8. Order of Business. (a) The Chairman, or such other officer of the Company designated by a
majority of the Whole Board, will call meetings of the stockholders to order and will act as
presiding officer thereof. Unless otherwise determined by the Board prior to the meeting, the
presiding officer of the meeting of the stockholders will also determine the order of business and
have the authority in his or her sole discretion to regulate the conduct of any such meeting,
including without limitation by imposing restrictions on the persons (other than stockholders of
the Company or their duly appointed proxies) who may attend any such stockholders meeting, by
ascertaining whether any stockholder or his proxy may be excluded from any meeting of the
stockholders based upon any determination by the presiding officer, in his sole discretion, that
any such person has unduly disrupted or is likely to disrupt the proceedings thereat, and by
determining the circumstances in which any person may make a statement or ask questions at any
meeting of the stockholders.
(b) At an annual meeting of the stockholders, only such business will be conducted or
considered as is properly brought before the meeting. To be properly brought before an annual
meeting, business must be (i) specified in the notice of meeting (or any supplement thereto) given
by or at the direction of the Board in accordance with By-Law 4, (ii) otherwise properly brought
before the meeting by the presiding officer or by or at the direction of a majority of the Whole
Board, or (iii) otherwise properly requested to be brought before the meeting by a stockholder of
the Company in accordance with By-Law 8(c).

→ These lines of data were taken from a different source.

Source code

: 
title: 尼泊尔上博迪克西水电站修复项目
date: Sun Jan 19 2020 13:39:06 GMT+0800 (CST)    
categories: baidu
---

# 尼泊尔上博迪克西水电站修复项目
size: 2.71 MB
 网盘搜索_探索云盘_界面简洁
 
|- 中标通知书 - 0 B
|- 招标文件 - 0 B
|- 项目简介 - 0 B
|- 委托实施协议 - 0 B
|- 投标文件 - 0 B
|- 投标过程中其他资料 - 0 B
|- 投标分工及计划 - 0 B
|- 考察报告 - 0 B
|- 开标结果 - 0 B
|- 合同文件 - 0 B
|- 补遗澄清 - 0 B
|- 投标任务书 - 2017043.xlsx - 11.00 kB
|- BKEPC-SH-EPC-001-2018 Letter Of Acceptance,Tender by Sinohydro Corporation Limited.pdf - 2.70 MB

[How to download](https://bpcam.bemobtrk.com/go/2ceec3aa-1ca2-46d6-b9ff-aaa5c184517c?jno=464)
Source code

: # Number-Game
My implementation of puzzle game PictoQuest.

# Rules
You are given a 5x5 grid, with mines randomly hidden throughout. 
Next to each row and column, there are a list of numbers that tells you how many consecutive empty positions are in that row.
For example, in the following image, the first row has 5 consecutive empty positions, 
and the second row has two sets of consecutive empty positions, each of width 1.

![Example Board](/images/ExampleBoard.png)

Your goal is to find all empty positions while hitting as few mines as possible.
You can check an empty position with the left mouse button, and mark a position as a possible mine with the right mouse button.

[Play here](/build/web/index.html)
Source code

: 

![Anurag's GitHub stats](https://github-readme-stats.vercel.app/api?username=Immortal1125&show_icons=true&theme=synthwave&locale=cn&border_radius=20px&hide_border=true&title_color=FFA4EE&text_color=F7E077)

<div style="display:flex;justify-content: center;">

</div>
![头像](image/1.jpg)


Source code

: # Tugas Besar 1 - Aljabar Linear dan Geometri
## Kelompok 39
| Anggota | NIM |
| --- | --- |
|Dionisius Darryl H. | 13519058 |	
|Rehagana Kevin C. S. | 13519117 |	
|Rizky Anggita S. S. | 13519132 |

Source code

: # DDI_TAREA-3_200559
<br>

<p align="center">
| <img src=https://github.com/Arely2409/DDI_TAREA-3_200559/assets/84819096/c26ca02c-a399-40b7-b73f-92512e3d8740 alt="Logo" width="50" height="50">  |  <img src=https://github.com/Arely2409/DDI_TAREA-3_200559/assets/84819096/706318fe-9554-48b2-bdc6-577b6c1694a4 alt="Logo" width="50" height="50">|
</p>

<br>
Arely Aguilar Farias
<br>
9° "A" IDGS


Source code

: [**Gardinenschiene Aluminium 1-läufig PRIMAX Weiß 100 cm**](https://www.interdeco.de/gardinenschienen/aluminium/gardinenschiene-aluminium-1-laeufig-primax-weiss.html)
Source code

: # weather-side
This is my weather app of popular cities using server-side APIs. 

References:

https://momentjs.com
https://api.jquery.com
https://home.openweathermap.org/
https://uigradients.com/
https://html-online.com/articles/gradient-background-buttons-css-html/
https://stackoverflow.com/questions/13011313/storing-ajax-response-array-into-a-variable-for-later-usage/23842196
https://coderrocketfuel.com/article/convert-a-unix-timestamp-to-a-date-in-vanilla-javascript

(c) For business to be properly requested by a stockholder to be brought before an annual
meeting, the stockholder must (i) be a stockholder of the Company of record at the time of the
giving of the notice for such annual meeting provided for in these By-Laws, (ii) be entitled to
vote at such meeting, and (iii) have given timely notice thereof in writing to the Secretary. To
be timely, a stockholders notice must be delivered to or mailed and received at the principal
executive offices of the Company not less than 60 calendar days prior to the annual meeting;
provided, however, that in the event public announcement of the date of the annual
meeting is not made at least 75 calendar days prior to the date of the annual meeting, notice by
the stockholder to be timely must be so received not later than the close of business on the 10th
calendar day following the day on which public announcement is first made of the date of the annual
meeting. A stockholders notice to the Secretary must set forth as to each matter the stockholder
proposes to bring before the annual meeting (A) a description in reasonable detail of the business
desired to brought before the annual meeting and the reasons for conducting such business at the
annual meeting, (B) the name and address, as they appear on the Companys books, of the stockholder
proposing such business and the beneficial owner, if any, on whose behalf the proposal is made, (C)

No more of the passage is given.